Family Counselling

“The Prophet”, 1926:

Your children are not your children. They are the sons and daughters of Life’s longing for itself. They come through you but not from you, And though they are with you yet they belong not to you.

You may give them your love but not your thoughts, For they have their own thoughts. You may house their bodies but not their souls, For their souls dwell in the house of tomorrow, which you cannot visit, not even in your dreams. You may strive to be like them, but seek not to make them like you. For life goes not backward nor tarries with yesterday. You are the bows from which your children as living arrows are sent forth. The archer sees the mark upon the path of the infinite, and He bends you with His might that His arrows may go swift and far. Let your bending in the Archer’s hand be for gladness; For even as He loves the arrow that flies, so He loves also the bow that is stable. A Poem by Kahlil Gibran
Mediation is a structured process in which a neutral third party assists the disputants in reaching a negotiated settlement of their differences. The mediator encourages open discussion of the issues and uses a variety of skills and techniques to provide a forum within which the disputants can construct their own agreement. Mediation is a voluntary process that results in a signed agreement which defines the future behaviour of the parties. The mediator is not empowered to render a decision. Most parties in conflict cannot afford protracted litigation. They often lose any apparent gains that they achieve in courts. Mediation provides disputants with a less costly and time – limited intervention. The main advantage to mediation is that it empowers the parties to solve their own problems in a fair and equitable manner. The best of all forms of family mediation is comprehensive mediation (which addresses the psychological, the family – related and the financial matters simultaneously) done by one professional who is cross – trained in the psychological, family and the legal aspects of separation and divorce. Lawyers rarely have any training at all in the complex psychological and family issues involved at this time of crisis and transition for the parties. Also lawyers, who act as a mediator, require each party to retain a separate lawyer and thus the family is involved with three lawyers! A highly skilled and cross – trained non – lawyer mediator will only occasionally require each party to retain their own lawyer. Of course, individuals are always free to draft and sign contracts with or without mediators and/or lawyers. However, if a mistake is made, the contract is still binding because ignorance of the law is never an acceptable defence. Thus, it is a good idea to have a neutral third party as described above.

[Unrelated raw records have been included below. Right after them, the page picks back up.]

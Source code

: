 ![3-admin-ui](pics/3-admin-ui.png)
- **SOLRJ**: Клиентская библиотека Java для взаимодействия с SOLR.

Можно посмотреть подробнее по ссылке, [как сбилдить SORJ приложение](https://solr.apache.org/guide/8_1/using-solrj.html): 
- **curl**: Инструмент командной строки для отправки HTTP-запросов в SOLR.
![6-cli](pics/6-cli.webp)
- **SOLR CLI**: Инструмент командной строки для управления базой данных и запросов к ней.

Aside from family counselling, there are ways for loved ones to cope on their own. The following are a list of helpful tips that can help a family going through a separation or divorce:
  1. Good communication between the parents is best for the chlidren.

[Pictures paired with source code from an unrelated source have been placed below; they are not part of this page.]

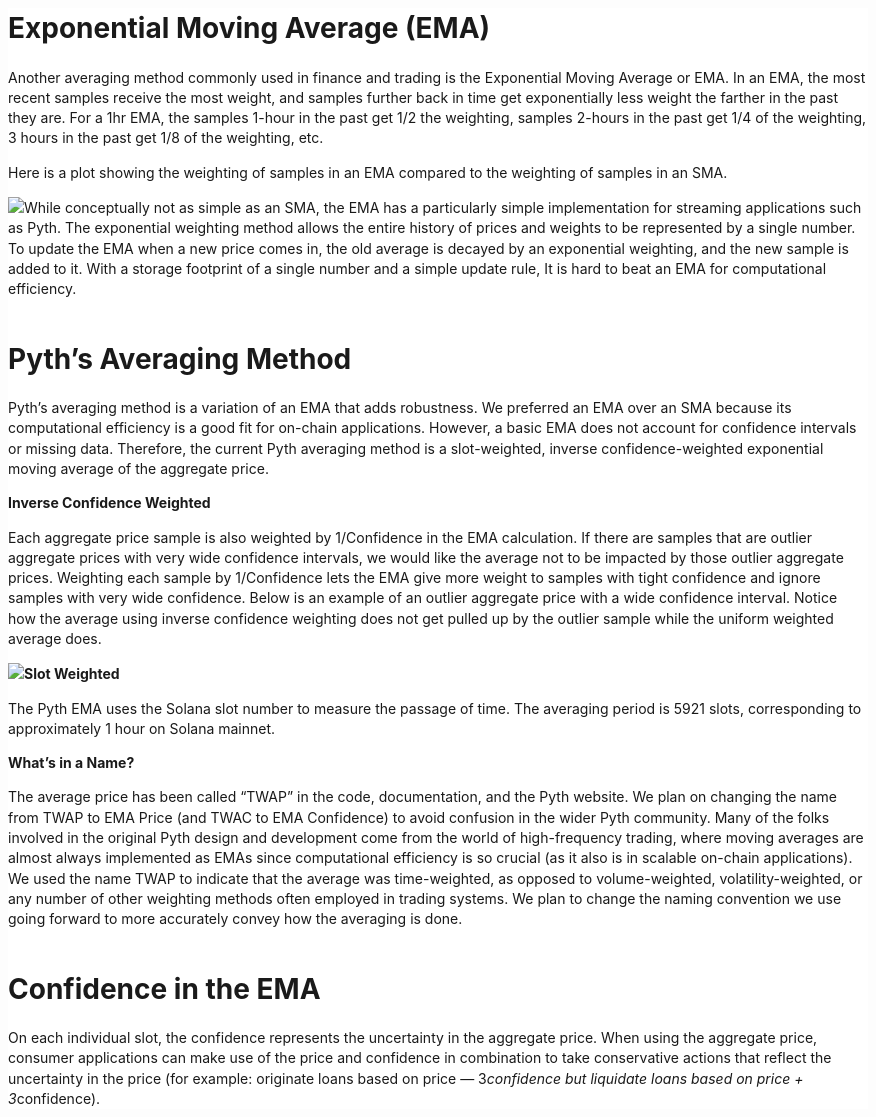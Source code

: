 Exponential Moving Average (EMA)
================================

Another averaging method commonly used in finance and trading is the Exponential Moving Average or EMA. In an EMA, the most recent samples receive the most weight, and samples further back in time get exponentially less weight the farther in the past they are. For a 1hr EMA, the samples 1-hour in the past get 1/2 the weighting, samples 2-hours in the past get 1/4 of the weighting, 3 hours in the past get 1/8 of the weighting, etc.

Here is a plot showing the weighting of samples in an EMA compared to the weighting of samples in an SMA.

![](https://miro.medium.com/v2/resize:fit:1400/1*P9QzNvJgnNZ0l2AJbtPmlA.png)While conceptually not as simple as an SMA, the EMA has a particularly simple implementation for streaming applications such as Pyth. The exponential weighting method allows the entire history of prices and weights to be represented by a single number. To update the EMA when a new price comes in, the old average is decayed by an exponential weighting, and the new sample is added to it. With a storage footprint of a single number and a simple update rule, It is hard to beat an EMA for computational efficiency.

Pyth’s Averaging Method
=======================

Pyth’s averaging method is a variation of an EMA that adds robustness. We preferred an EMA over an SMA because its computational efficiency is a good fit for on-chain applications. However, a basic EMA does not account for confidence intervals or missing data. Therefore, the current Pyth averaging method is a slot-weighted, inverse confidence-weighted exponential moving average of the aggregate price.

**Inverse Confidence Weighted**

Each aggregate price sample is also weighted by 1/Confidence in the EMA calculation. If there are samples that are outlier aggregate prices with very wide confidence intervals, we would like the average not to be impacted by those outlier aggregate prices. Weighting each sample by 1/Confidence lets the EMA give more weight to samples with tight confidence and ignore samples with very wide confidence. Below is an example of an outlier aggregate price with a wide confidence interval. Notice how the average using inverse confidence weighting does not get pulled up by the outlier sample while the uniform weighted average does.

![](https://miro.medium.com/v2/resize:fit:1400/1*noICzrduCe4E3x2btLeqLw.png)**Slot Weighted**

The Pyth EMA uses the Solana slot number to measure the passage of time. The averaging period is 5921 slots, corresponding to approximately 1 hour on Solana mainnet.

**What’s in a Name?**

The average price has been called “TWAP” in the code, documentation, and the Pyth website. We plan on changing the name from TWAP to EMA Price (and TWAC to EMA Confidence) to avoid confusion in the wider Pyth community. Many of the folks involved in the original Pyth design and development come from the world of high-frequency trading, where moving averages are almost always implemented as EMAs since computational efficiency is so crucial (as it also is in scalable on-chain applications). We used the name TWAP to indicate that the average was time-weighted, as opposed to volume-weighted, volatility-weighted, or any number of other weighting methods often employed in trading systems. We plan to change the naming convention we use going forward to more accurately convey how the averaging is done.

Confidence in the EMA
=====================

On each individual slot, the confidence represents the uncertainty in the aggregate price. When using the aggregate price, consumer applications can make use of the price and confidence in combination to take conservative actions that reflect the uncertainty in the price (for example: originate loans based on price — 3*confidence but liquidate loans based on price + 3*confidence).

  2. Keep the lines of communication open with the children.
  3. Maintain the “universe of the children” as much as possible.

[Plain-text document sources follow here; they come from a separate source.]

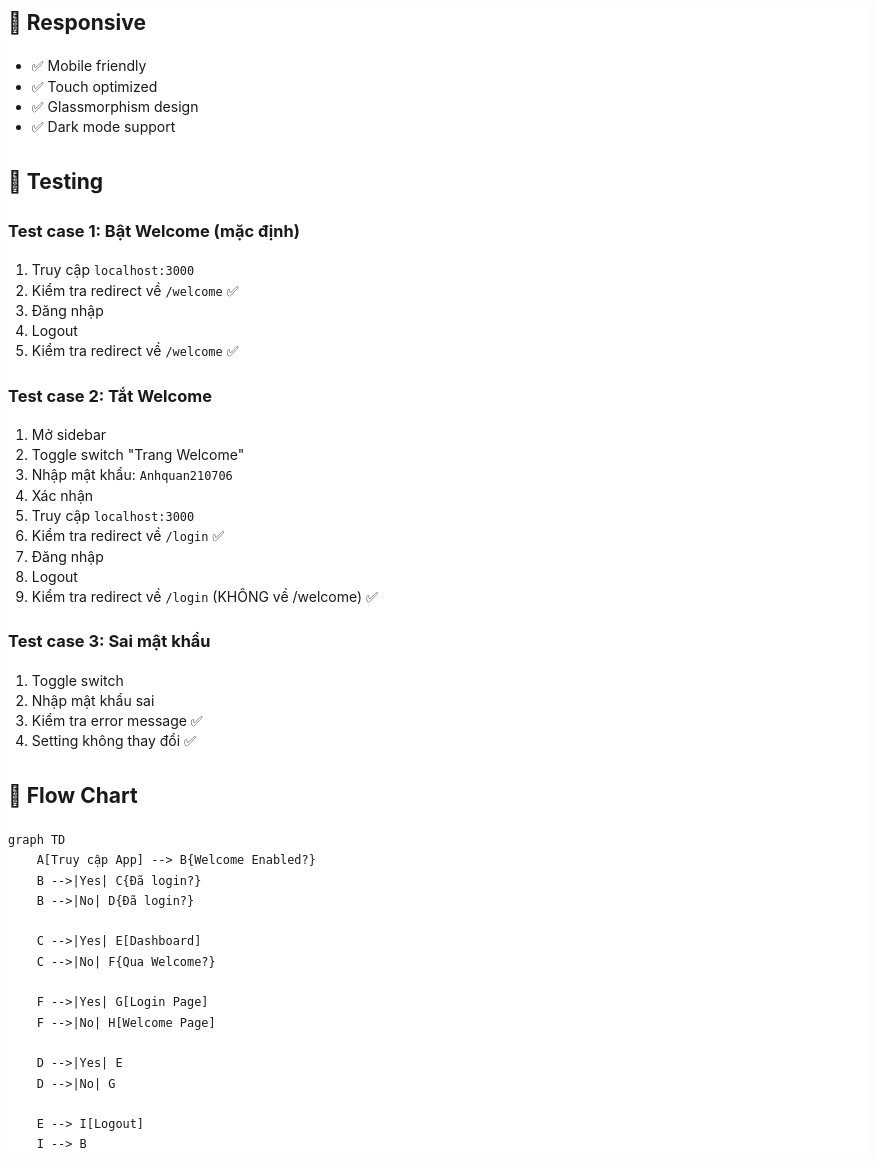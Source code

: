 ## 📱 Responsive

- ✅ Mobile friendly
- ✅ Touch optimized
- ✅ Glassmorphism design
- ✅ Dark mode support

## 🧪 Testing

### Test case 1: Bật Welcome (mặc định)
1. Truy cập `localhost:3000`
2. Kiểm tra redirect về `/welcome` ✅
3. Đăng nhập
4. Logout
5. Kiểm tra redirect về `/welcome` ✅

### Test case 2: Tắt Welcome
1. Mở sidebar
2. Toggle switch "Trang Welcome"
3. Nhập mật khẩu: `Anhquan210706`
4. Xác nhận
5. Truy cập `localhost:3000`
6. Kiểm tra redirect về `/login` ✅
7. Đăng nhập
8. Logout
9. Kiểm tra redirect về `/login` (KHÔNG về /welcome) ✅

### Test case 3: Sai mật khẩu
1. Toggle switch
2. Nhập mật khẩu sai
3. Kiểm tra error message ✅
4. Setting không thay đổi ✅

## 🔄 Flow Chart

```mermaid
graph TD
    A[Truy cập App] --> B{Welcome Enabled?}
    B -->|Yes| C{Đã login?}
    B -->|No| D{Đã login?}
    
    C -->|Yes| E[Dashboard]
    C -->|No| F{Qua Welcome?}
    
    F -->|Yes| G[Login Page]
    F -->|No| H[Welcome Page]
    
    D -->|Yes| E
    D -->|No| G
    
    E --> I[Logout]
    I --> B
```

  4. Keep the children immune to adult, spousal problems and issues.
  5. When the parents are relaxed and positive the children will be too.
  6. Take one day at a time.Let the past go.Don’t worry about the future.
  7. Delay big, major decisions until the separation has settled down.
  8. Learn some of the methods of coping with stress. Humour helps.
  9. Stay healthy. Maintain a good diet and exercise often.
  10. Take the long view. The relationship with one’s children is forever.
Mediation is most often used for separation and divorce. It can also be used quite effectively in many other types of family conflicts, for example, inter – generational issues, sibling rivalry situations, teenagers acting out, step family tensions, etc. When a neutral third party is involved family feuds that have been going on for generations can often be resolved. In divorce mediation about 15% of the couples learn so much in the mediation process that they end the mediation and switch back into marriage counselling and/or go back to their relationship and attempt to resolve their differences. In every type of mediation the single most important determinant of success is the couple’s trust in the mediator and trust in the mediation process. If a couple is not sure whether they want to separate or not they can do separation counselling. In this form of counselling all of the options are on the table and the couple explores together which option is the best course of action for them. If the couple decides to mediate and one of them is not emotionally ready then the mediator can do pre – mediation counselling with the member of the couple who is not yet ready. If the couple gets stuck on one or two issues during the mediation they can empower the mediator to act as an arbitrator and make a decision for them on their impasses. This type of intervention is called “med – arb”. It is particularly suited to a couple who are chronically codependent. They can work out most of their problems with mediation and then they can get closure with the arbitration of the issues over which they are hopelessly fighting.
Some of the main advantages of family counselling are:
  1. The whole extended family can be considered and involved.
  2. The parties can set the timing of the negotiations to fit the families special needs, feelings, budgets, etc.
  3. There is sensitivity and attention to emotions as well as to issues.
  4. With all the issues on the table there is a higher probability of success.
  5. In a relaxed, quiet and more therapeutic environment clients are much more inclined to speak freely about what they really want.
  6. There is plenty of time for the mediator to explain everything to the clients when they are overwhelmed by the separating process.
  7. If the mediation is at the family home then the children can observe how two people can fight and separate and still be civil and co – operative. This, in the long run, is probably the best reason of all to mediate rather than litigate.